Beschwerde kommt von beschweren. Nach dem deutschen Etymologischen Wörterbuch für Rechtswörter von 1995 bedeutet dies: „beschweren, V., belasten […] bedrücken, betrüben, belästigen […] seit 14.Jh. sich beschweren, sich beklagen“[2]. Es wird deutlich, dass viele negative Assoziationen mit der Beschwerde in Verbindung stehen. Der Begriff Beschwerde steht allgemeingebräuchlich für missbilligende Äußerungen über einen unangenehmen Zustand und ist eine Pejoration für konstruktive Kritik.[3]

2.2 Beschwerdearten

2.2.1 Beschwerden

Eine Beschwerde muss vom Kunden nicht zwingend als solche benannt werden. Oftmals leitet er sie sogar mit den Worten „Ich möchte mich ja eigentlich nicht beschweren, aber…“ ein. Darum ist es nötig, auch kritische Äußerungen als Beschwerden einzustufen. Grundsätzlich drückt eine Beschwerde Unzufriedenheit aus, um auf ein Defizit hinzuweisen, eine Verbesserung in Gang zu bringen oder zudem eine Entschädigung zu erhalten. Beschwerden erfolgen mündlich oder schriftlich. Sie erreichen das Unternehmen entweder direkt oder indirekt, d. h. sie werden entweder persönlich an die Mitarbeiter herangetragen, per Post eingereicht oder gehen den Umweg über Dritte, also den Weg über Verbraucherschutzorganisationen, Medien oder staatliche Stellen. Sie dienen der Information des Unternehmens über Missstände. Stauss zufolge sind Beschwerden „Artikulationen der Unzufriedenheit, [sic!] welche in verschiedener Art und Weise gegenüber dem Unternehmen oder Dritten mit dem Zweck geäußert werden, auf ein subjektives, als schädigend empfundenes Verhalten eines Anbieters aufmerksam zu machen, Wiedergutmachung zu erreichen und/oder eine Änderung des kritisierten Verhaltens zu bewirken.“[4] Der Kunde erwartet Verbesserung, keinen Schadenersatz. Eine Beschwerde könnte beispielsweise auftreten, wenn sich die Bedienung dem Kunden gegenüber sehr unfreundlich verhält.

2.2.2 Reklamationen

Reklamation ist ein Unterbegriff der Beschwerde. Der Begriff kommt aus dem juristischen Bereich. Eine Reklamation ist angebracht, wenn eine Ware oder Dienstleistung fehlerhaft ist. Sie sichert einen gesetzlichen Anspruch auf eine zu erwartende Eigenschaft und rechtfertigt im Gegensatz zur Beschwerde den Anspruch auf Schadensersatz aufgrund mangelhafter Leistung. Eine Unterscheidung zwischen Beschwerde und Reklamation erweist sich oft als sinnvoll. Allerdings wird in der Gastronomie und Hotellerie diese Unterscheidung häufig außer Acht gelassen und eine Beschwerde mit einer Reklamation gleichgesetzt. Eine Reklamation wäre angebracht, wenn beispielsweise die im Prospekt angekündigte Sauna nicht vorhanden ist.
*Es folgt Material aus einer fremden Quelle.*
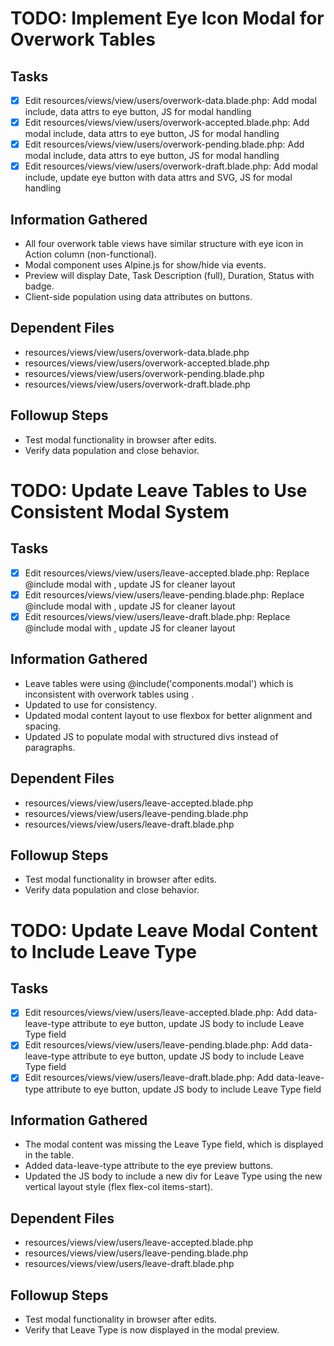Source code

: # TODO: Implement Eye Icon Modal for Overwork Tables

## Tasks
- [x] Edit resources/views/view/users/overwork-data.blade.php: Add modal include, data attrs to eye button, JS for modal handling
- [x] Edit resources/views/view/users/overwork-accepted.blade.php: Add modal include, data attrs to eye button, JS for modal handling
- [x] Edit resources/views/view/users/overwork-pending.blade.php: Add modal include, data attrs to eye button, JS for modal handling
- [x] Edit resources/views/view/users/overwork-draft.blade.php: Add modal include, update eye button with data attrs and SVG, JS for modal handling

## Information Gathered
- All four overwork table views have similar structure with eye icon in Action column (non-functional).
- Modal component uses Alpine.js for show/hide via events.
- Preview will display Date, Task Description (full), Duration, Status with badge.
- Client-side population using data attributes on buttons.

## Dependent Files
- resources/views/view/users/overwork-data.blade.php
- resources/views/view/users/overwork-accepted.blade.php
- resources/views/view/users/overwork-pending.blade.php
- resources/views/view/users/overwork-draft.blade.php

## Followup Steps
- Test modal functionality in browser after edits.
- Verify data population and close behavior.

# TODO: Update Leave Tables to Use Consistent Modal System

## Tasks
- [x] Edit resources/views/view/users/leave-accepted.blade.php: Replace @include modal with <x-modal>, update JS for cleaner layout
- [x] Edit resources/views/view/users/leave-pending.blade.php: Replace @include modal with <x-modal>, update JS for cleaner layout
- [x] Edit resources/views/view/users/leave-draft.blade.php: Replace @include modal with <x-modal>, update JS for cleaner layout

## Information Gathered
- Leave tables were using @include('components.modal') which is inconsistent with overwork tables using <x-modal>.
- Updated to use <x-modal name="leave-preview-modal" maxWidth="lg"> for consistency.
- Updated modal content layout to use flexbox for better alignment and spacing.
- Updated JS to populate modal with structured divs instead of paragraphs.

## Dependent Files
- resources/views/view/users/leave-accepted.blade.php
- resources/views/view/users/leave-pending.blade.php
- resources/views/view/users/leave-draft.blade.php

## Followup Steps
- Test modal functionality in browser after edits.
- Verify data population and close behavior.

# TODO: Update Leave Modal Content to Include Leave Type

## Tasks
- [x] Edit resources/views/view/users/leave-accepted.blade.php: Add data-leave-type attribute to eye button, update JS body to include Leave Type field
- [x] Edit resources/views/view/users/leave-pending.blade.php: Add data-leave-type attribute to eye button, update JS body to include Leave Type field
- [x] Edit resources/views/view/users/leave-draft.blade.php: Add data-leave-type attribute to eye button, update JS body to include Leave Type field

## Information Gathered
- The modal content was missing the Leave Type field, which is displayed in the table.
- Added data-leave-type attribute to the eye preview buttons.
- Updated the JS body to include a new div for Leave Type using the new vertical layout style (flex flex-col items-start).

## Dependent Files
- resources/views/view/users/leave-accepted.blade.php
- resources/views/view/users/leave-pending.blade.php
- resources/views/view/users/leave-draft.blade.php

## Followup Steps
- Test modal functionality in browser after edits.
- Verify that Leave Type is now displayed in the modal preview.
2.3 Beschwerdemanagement – Instrument der Kundenzufriedenheit

2.3.1 Erläuterung

Das Beschwerdemanagement ist Bestandteil des Customer Relationship Management (CRM), kurz gesagt die Pflege der Kundenbeziehungen. „Ein systematisches Beschwerdemanagement beinhaltet die Planung, Durchführung und Kontrolle aller Maßnahmen, mit denen ein Unternehmen auf Kundenbeschwerden reagiert“.[5] Genauer betrachtet bedeutet dies zum Einen die Steigerung der Servicequalität, indem Anliegen der Kunden zügig gelöst werden, und zum Anderen die Wiederherstellung von Kundenzufriedenheit, während gleichzeitig die negativen Auswirkungen durch Unzufriedenheit des Kunden minimiert werden. Beschwerdekosten werden durch schnell herbeigeführte sinnvolle Lösungen reduziert und die aus den Beschwerden zu entnehmenden Informationen zur Verbesserung im Hinblick auf Risiken und Chancen im Unternehmen eingesetzt.[6]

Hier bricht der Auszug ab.